* What to do
If a line of the data below holds the string "calendar", copy it.

Source data
===============

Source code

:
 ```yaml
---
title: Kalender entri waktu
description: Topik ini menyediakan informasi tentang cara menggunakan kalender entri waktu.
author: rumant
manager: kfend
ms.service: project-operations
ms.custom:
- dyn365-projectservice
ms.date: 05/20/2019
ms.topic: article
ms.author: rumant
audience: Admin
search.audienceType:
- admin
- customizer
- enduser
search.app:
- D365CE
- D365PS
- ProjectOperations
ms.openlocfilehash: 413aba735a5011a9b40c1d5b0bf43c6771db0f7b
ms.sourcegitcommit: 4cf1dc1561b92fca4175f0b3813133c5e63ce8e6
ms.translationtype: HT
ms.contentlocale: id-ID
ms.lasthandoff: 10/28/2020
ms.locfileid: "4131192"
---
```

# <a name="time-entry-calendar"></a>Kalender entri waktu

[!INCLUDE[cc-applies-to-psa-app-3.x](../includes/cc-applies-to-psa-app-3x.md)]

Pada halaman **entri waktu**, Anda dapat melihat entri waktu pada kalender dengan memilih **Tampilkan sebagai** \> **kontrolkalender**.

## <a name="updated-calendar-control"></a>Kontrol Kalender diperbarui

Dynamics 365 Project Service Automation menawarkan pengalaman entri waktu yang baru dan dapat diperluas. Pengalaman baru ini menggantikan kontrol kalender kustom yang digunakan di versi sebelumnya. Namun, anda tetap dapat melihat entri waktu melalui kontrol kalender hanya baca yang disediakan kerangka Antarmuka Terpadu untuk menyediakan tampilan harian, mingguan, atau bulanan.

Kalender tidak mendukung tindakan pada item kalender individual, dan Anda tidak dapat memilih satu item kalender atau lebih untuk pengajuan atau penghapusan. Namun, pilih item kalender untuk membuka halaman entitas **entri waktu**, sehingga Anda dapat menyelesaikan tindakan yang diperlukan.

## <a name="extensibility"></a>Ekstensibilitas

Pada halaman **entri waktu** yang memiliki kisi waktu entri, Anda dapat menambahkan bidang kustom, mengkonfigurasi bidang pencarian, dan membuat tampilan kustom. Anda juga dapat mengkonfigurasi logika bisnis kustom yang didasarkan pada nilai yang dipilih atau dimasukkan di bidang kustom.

===============

* Response for this exercise
# <a name="time-entry-calendar"></a>Kalender entri waktu
## <a name="updated-calendar-control"></a>Kontrol Kalender diperbarui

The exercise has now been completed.